Experiencia única en el mundo
La temporada de avistaje de ballenas ya comenzó y se extiende hasta diciembre. Durante este período, Chubut se convierte en sitio de encuentro de turistas de todo el mundo que llegan a la Argentina a presenciar uno de los mejores espectáculos de la naturaleza.

La Reserva Natural Península Valdés, declarada en 1999 Patrimonio de la Humanidad, es uno de los hábitats privilegiados para la reproducción de la ballena franca austral.

Con unas 400 mil hectáreas de tierra y otras 176 mil de mar, logra albergar una gran biodiversidad de flora y fauna, única en el mundo. Tiene playas con enormes acantilados de gran valor geológico donde descubrir cuevas, salir a pasear en mountain bike, embarcarse para avistar los enormes cetáceos, practicar buceo o descubrir la aventura del kayak.

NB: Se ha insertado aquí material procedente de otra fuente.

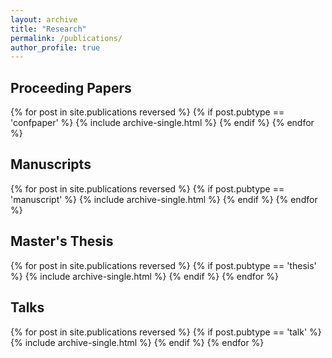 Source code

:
 ```yaml
---
layout: archive
title: "Research"
permalink: /publications/
author_profile: true
---
```


<h2> Proceeding Papers </h2>
{% for post in site.publications reversed %}
  {% if post.pubtype == 'confpaper' %}
      {% include archive-single.html %}
  {% endif %}
{% endfor %}

<h2> Manuscripts </h2>
{% for post in site.publications reversed %}
  {% if post.pubtype == 'manuscript' %}
      {% include archive-single.html %}
  {% endif %}
{% endfor %}

<h2> Master's Thesis </h2>
{% for post in site.publications reversed %}
  {% if post.pubtype == 'thesis' %}
      {% include archive-single.html %}
  {% endif %}
{% endfor %}

<h2> Talks </h2>
{% for post in site.publications reversed %}
  {% if post.pubtype == 'talk' %}
      {% include archive-single.html %}
  {% endif %}
{% endfor %}
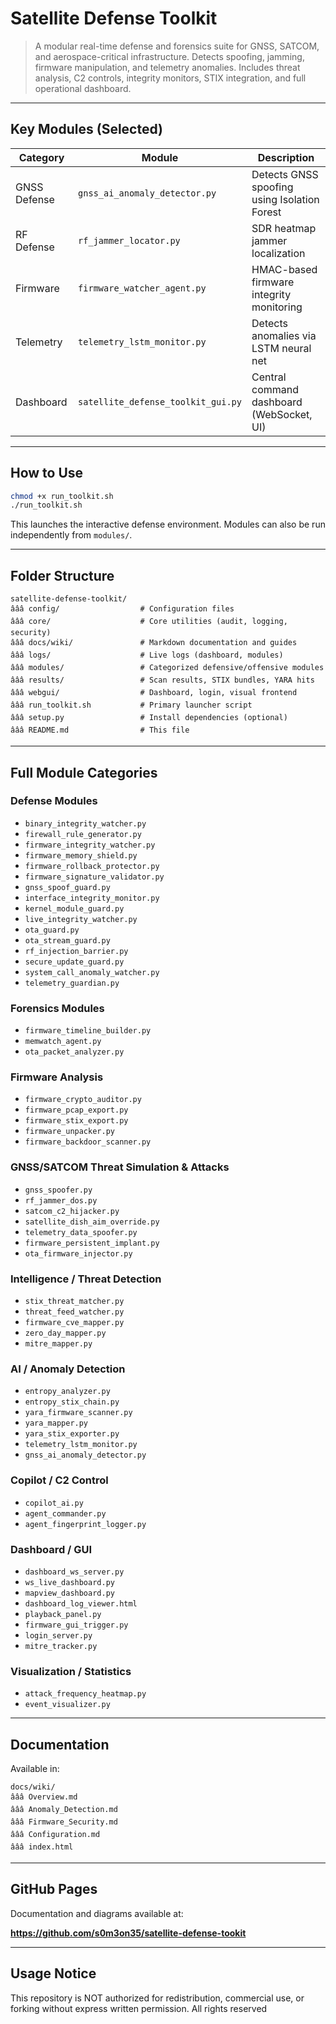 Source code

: 
# Satellite Defense Toolkit

> A modular real-time defense and forensics suite for GNSS, SATCOM, and aerospace-critical infrastructure. Detects spoofing, jamming, firmware manipulation, and telemetry anomalies. Includes threat analysis, C2 controls, integrity monitors, STIX integration, and full operational dashboard.

---

## Key Modules (Selected)

| Category      | Module                                | Description |
|---------------|----------------------------------------|-------------|
| GNSS Defense  | `gnss_ai_anomaly_detector.py`         | Detects GNSS spoofing using Isolation Forest |
| RF Defense    | `rf_jammer_locator.py`                | SDR heatmap jammer localization |
| Firmware      | `firmware_watcher_agent.py`           | HMAC-based firmware integrity monitoring |
| Telemetry     | `telemetry_lstm_monitor.py`           | Detects anomalies via LSTM neural net |
| Dashboard     | `satellite_defense_toolkit_gui.py`    | Central command dashboard (WebSocket, UI) |

---

## How to Use

```bash
chmod +x run_toolkit.sh
./run_toolkit.sh
```

This launches the interactive defense environment. Modules can also be run independently from `modules/`.

---

## Folder Structure

```
satellite-defense-toolkit/
âââ config/                  # Configuration files
âââ core/                    # Core utilities (audit, logging, security)
âââ docs/wiki/               # Markdown documentation and guides
âââ logs/                    # Live logs (dashboard, modules)
âââ modules/                 # Categorized defensive/offensive modules
âââ results/                 # Scan results, STIX bundles, YARA hits
âââ webgui/                  # Dashboard, login, visual frontend
âââ run_toolkit.sh           # Primary launcher script
âââ setup.py                 # Install dependencies (optional)
âââ README.md                # This file
```

---

## Full Module Categories

### Defense Modules
- `binary_integrity_watcher.py`
- `firewall_rule_generator.py`
- `firmware_integrity_watcher.py`
- `firmware_memory_shield.py`
- `firmware_rollback_protector.py`
- `firmware_signature_validator.py`
- `gnss_spoof_guard.py`
- `interface_integrity_monitor.py`
- `kernel_module_guard.py`
- `live_integrity_watcher.py`
- `ota_guard.py`
- `ota_stream_guard.py`
- `rf_injection_barrier.py`
- `secure_update_guard.py`
- `system_call_anomaly_watcher.py`
- `telemetry_guardian.py`

### Forensics Modules
- `firmware_timeline_builder.py`
- `memwatch_agent.py`
- `ota_packet_analyzer.py`

### Firmware Analysis
- `firmware_crypto_auditor.py`
- `firmware_pcap_export.py`
- `firmware_stix_export.py`
- `firmware_unpacker.py`
- `firmware_backdoor_scanner.py`

### GNSS/SATCOM Threat Simulation & Attacks
- `gnss_spoofer.py`
- `rf_jammer_dos.py`
- `satcom_c2_hijacker.py`
- `satellite_dish_aim_override.py`
- `telemetry_data_spoofer.py`
- `firmware_persistent_implant.py`
- `ota_firmware_injector.py`

### Intelligence / Threat Detection
- `stix_threat_matcher.py`
- `threat_feed_watcher.py`
- `firmware_cve_mapper.py`
- `zero_day_mapper.py`
- `mitre_mapper.py`

### AI / Anomaly Detection
- `entropy_analyzer.py`
- `entropy_stix_chain.py`
- `yara_firmware_scanner.py`
- `yara_mapper.py`
- `yara_stix_exporter.py`
- `telemetry_lstm_monitor.py`
- `gnss_ai_anomaly_detector.py`

### Copilot / C2 Control
- `copilot_ai.py`
- `agent_commander.py`
- `agent_fingerprint_logger.py`

### Dashboard / GUI
- `dashboard_ws_server.py`
- `ws_live_dashboard.py`
- `mapview_dashboard.py`
- `dashboard_log_viewer.html`
- `playback_panel.py`
- `firmware_gui_trigger.py`
- `login_server.py`
- `mitre_tracker.py`

### Visualization / Statistics
- `attack_frequency_heatmap.py`
- `event_visualizer.py`

---

## Documentation

Available in:

```
docs/wiki/
âââ Overview.md
âââ Anomaly_Detection.md
âââ Firmware_Security.md
âââ Configuration.md
âââ index.html
```

---

## GitHub Pages

Documentation and diagrams available at:

**https://github.com/s0m3on35/satellite-defense-tookit**

---

## Usage Notice

This repository is NOT authorized for redistribution, commercial use, or forking without express written permission. All rights reserved
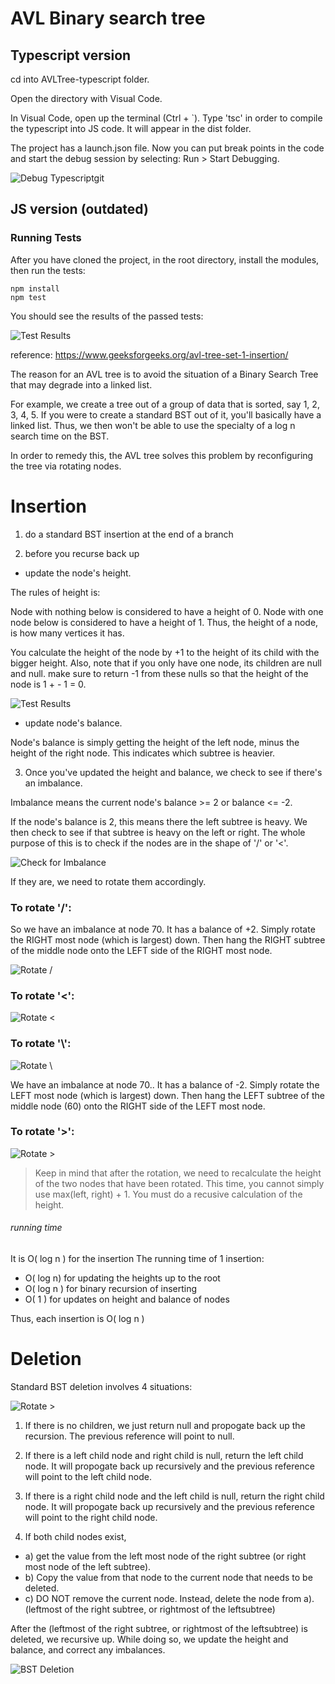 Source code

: # AVL Binary search tree


## Typescript version

cd into AVLTree-typescript folder.

Open the directory with Visual Code.

In Visual Code, open up the terminal (Ctrl + `). 
Type 'tsc' in order to compile the typescript into JS code. It will appear in the dist folder.

The project has a launch.json file. Now you can put break points in the code and start the debug session by selecting:
Run > Start Debugging.

![Debug Typescriptgit](http://chineseruleof8.com/code/wp-content/uploads/2022/03/avl-typescript-debug.png)

## JS version (outdated)
### Running Tests

After you have cloned the project, in the root directory, install the modules, then run the tests:

```
npm install
npm test
```

You should see the results of the passed tests:

![Test Results](http://chineseruleof8.com/code/wp-content/uploads/2016/06/avl-tree-test.png)

reference:
https://www.geeksforgeeks.org/avl-tree-set-1-insertion/


The reason for an AVL tree is to avoid the situation of a Binary Search Tree that may degrade into a linked list.

For example, we create a tree out of a group of data that is sorted, say 1, 2, 3, 4, 5. If you were to create a standard BST out of it, you'll basically have a linked list. Thus, we then won't be able to use the specialty of a log n search time on the BST.

In order to remedy this, the AVL tree solves this problem by reconfiguring the tree via rotating nodes.

# Insertion

1) do a standard BST insertion at the end of a branch

2) before you recurse back up

- update the node's height. 

The rules of height is:

Node with nothing below is considered to have a height of 0.
Node with one node below is considered to have a height of 1.
Thus, the height of a node, is how many vertices it has.

You calculate the height of the node by +1 to the height of its child with the bigger height.
Also, note that if you only have one node, its children are null and null. make sure to return -1 from these nulls so that the height of the node is 1 + - 1 = 0.

![Test Results](http://chineseruleof8.com/code/wp-content/uploads/2016/06/subtree-height-e1555899574856.jpg)

- update node's balance. 

Node's balance is simply getting the height of the left node, minus the height of the right node.
This indicates which subtree is heavier.

3) Once you've updated the height and balance, we check to see if there's an imbalance.

Imbalance means the current node's balance >= 2 or balance <= -2.

If the node's balance is 2, this means there the left subtree is heavy. We then check to see if that subtree is heavy on the left or right. The whole purpose of this is to check if the nodes are in the shape of
'/' or '<'.

![Check for Imbalance](http://chineseruleof8.com/code/wp-content/uploads/2016/06/imbalance-e1555903534602.jpg)


If they are, we need to rotate them accordingly. 

### To rotate '/': 

So we have an imbalance at node 70. It has a balance of +2.
Simply rotate the RIGHT most node (which is largest) down. Then hang the RIGHT subtree of the middle node onto the LEFT side of the RIGHT most node. 

![Rotate /](http://chineseruleof8.com/code/wp-content/uploads/2016/06/rotation.jpg)


### To rotate '<':

![Rotate <](http://chineseruleof8.com/code/wp-content/uploads/2016/06/less-than-correct-balance.jpg)

### To rotate '\\':

![Rotate \\](http://chineseruleof8.com/code/wp-content/uploads/2016/06/rotate.jpg )

We have an imbalance at node 70.. It has a balance of -2.
Simply rotate the LEFT most node (which is largest) down. Then hang the LEFT subtree of the middle node (60) onto the RIGHT side of the LEFT most node. 

### To rotate '>':

![Rotate >](http://chineseruleof8.com/code/wp-content/uploads/2016/06/more-than-correct-balance-754x1024.jpg)


> Keep in mind that after the rotation, we need to recalculate the height of the two nodes that have been rotated. This time, you cannot simply use max(left, right) + 1. You must do a recusive calculation of the height.

###### running time
It is O( log n )  for the insertion
The running time of 1 insertion:

* O( log n) for updating the heights up to the root
* O( log n ) for binary recursion of inserting
* O( 1 ) for updates on height and balance of nodes

Thus, each insertion is O( log n )


# Deletion

Standard BST deletion involves 4 situations:

![Rotate >](http://chineseruleof8.com/code/wp-content/uploads/2016/06/more-than-correct-balance.jpg)

1) If there is no children, we just return null and propogate back up the recursion. The previous reference will point to null.

2) If there is a left child node and right child is null, return the left child node. It will propogate back up recursively and the previous reference will point to the left child node.

3) If there is a right child node and the left child is null, return the right child node. It will propogate back up recursively and the previous reference will point to the right child node.

4) If both child nodes exist, 

- a) get the value from the left most node of the right subtree (or right most node of the left subtree).
- b) Copy the value from that node to the current node that needs to be deleted.
- c) DO NOT remove the current node. Instead, delete the node from a). (leftmost of the right subtree, or rightmost of the leftsubtree)

After the (leftmost of the right subtree, or rightmost of the leftsubtree) is deleted, we recursive up. While doing so, we update the height and balance, and correct any imbalances.

![BST Deletion](http://chineseruleof8.com/code/wp-content/uploads/2016/06/bst_deletion-739x1024.jpg)
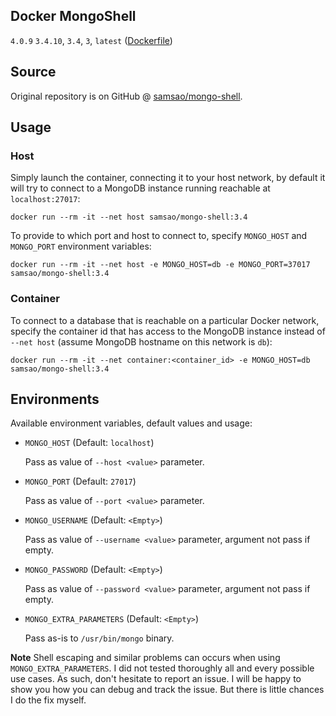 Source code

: ## Docker MongoShell

`4.0.9` `3.4.10`, `3.4`, `3`, `latest` ([Dockerfile](https://github.com/samsao/mongo-shell/blob/develop/Dockerfile))

## Source

Original repository is on GitHub @ [samsao/mongo-shell](https://github.com/samsao/mongo-shell).

## Usage

### Host

Simply launch the container, connecting it to your host network, by default it will try to connect to a MongoDB instance running reachable at `localhost:27017`:

```
docker run --rm -it --net host samsao/mongo-shell:3.4
```

To provide to which port and host to connect to, specify `MONGO_HOST` and `MONGO_PORT`
environment variables:

```
docker run --rm -it --net host -e MONGO_HOST=db -e MONGO_PORT=37017 samsao/mongo-shell:3.4
```

### Container

To connect to a database that is reachable on a particular Docker network, specify the container id that has access to the MongoDB instance instead of `--net host` (assume MongoDB hostname on this network is `db`):

```
docker run --rm -it --net container:<container_id> -e MONGO_HOST=db samsao/mongo-shell:3.4
```

## Environments

Available environment variables, default values and usage:

 * `MONGO_HOST` (Default: `localhost`)

   Pass as value of `--host <value>` parameter.

 * `MONGO_PORT` (Default: `27017`)
   
   Pass as value of `--port <value>` parameter.

 * `MONGO_USERNAME` (Default: `<Empty>`)

   Pass as value of `--username <value>` parameter, argument not pass if empty.

 * `MONGO_PASSWORD` (Default: `<Empty>`)

   Pass as value of `--password <value>` parameter, argument not pass if empty.

 * `MONGO_EXTRA_PARAMETERS` (Default: `<Empty>`)

   Pass as-is to `/usr/bin/mongo` binary.

**Note** Shell escaping and similar problems can occurs when using `MONGO_EXTRA_PARAMETERS`. I did not tested thoroughly all and every possible use cases. As such, don't hesitate to report an issue. I will be happy to show you how you can debug and track the issue. But there is little chances I do the fix myself.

Pintorescos escenarios caracterizan esta región sureña de la costa atlántica donde el visitante podrá sentirse en verdadero contacto con la naturaleza. Situada al noreste de la provincia de Chubut, es una de las áreas patagónicas donde es posible disfrutar de un clima más apacible. Si bien se caracteriza por fuertes vientos, una mayor cantidad de días soleados y escasas lluvias, permiten disfrutar las cristalinas aguas desde el mes de septiembre.

Desde Puerto Pirámides, una aldea turística de características llamativas por su condición insular, se accede a los barcos o gomones que en unos escasos minutos acercarán hasta las colosales ballenas. En el pueblo hay un pequeño centro comercial en el que se pueden adquirir artesanías y recuerdos, degustar de un plato mediterráneo fresco u hospedarse en un alojamiento totalmente ecológico. Ideal para observar dunas y cielos cambiantes.

ÁreaS protegidas

A unos 77 kilómetros de Puerto Madryn se ubica el istmo Carlos Ameghino, donde deberá abonarse el ingreso a la reserva. Un equipo de guardafaunas brindará la información necesaria para hacer el recorrido sin perderse ningún secreto.

Dentro de la misma península existen otras áreas naturales protegidas, como la Isla de los Pájaros, Punta Pirámides, Caleta Valdés, Punta Norte y Punta Delgada, donde es posible apreciar diferentes especies marinas como principal atractivo, y una gran diversidad de aves y fauna terrestre entre guanacos, zorros, choiques, martinetas, maras y liebres europeas. En cada sendero de este recorrido se perciben las huellas del pasado.

Las costas están formadas por rocas sedimentarias que con el paso de millones de años consolidaron diversos estratos que simulan una paleta de colores rojizos, marrones y pasteles.

También el hallazgo de fósiles marinos como ostras, dientes de tiburón, cangrejos y huesos de aves y mamíferos otorgan a este mágico rincón del país un alto valor geológico, lleno de bahías y grandes campos de médanos, producto de la erosión constante.

Los primeros pobladores fueron los tehuelches, y por 1780 la corona española comenzó a utilizar uno de los puertos para el comercio de sal.

Décadas más tarde, el atractivo turístico posicionó a esta reserva como la protagonista de la comarca chubutense.

guías autorizados

El atractivo por excelencia es el avistaje de la ballena franca austral. En esta zona se prohíben las embarcaciones privadas y sólo seis empresas están habilitadas para adentrarse en el mar hasta los enormes animales que llegan para su apareamiento. Incluso, desde septiembre ya pueden verse las hembras con sus crías ofreciendo una postal inigualable.

La excursión dura alrededor de una hora, puede hacerse en barcos con capacidad para unas 70 personas, o en semirrígidos más exclusivos donde podrá sentirse de cerca el movimiento de las ballenas.

En cualquiera de ellos podrán hacerse los mejores retratos. Siempre acompañados por un guía, es preciso seguir ciertas indicaciones, como no arrojar nunca residuos al agua -que los cetáceos pueden confundir con alimento- y mantenerse en el mayor silencio posible para no ahuyentarlos.

Otra de las opciones es quedarse en la costa con unos buenos binoculares que permitirán una perspectiva más extensa de los cuerpos, las colas y los soplidos, que provocan un sonido muy particular.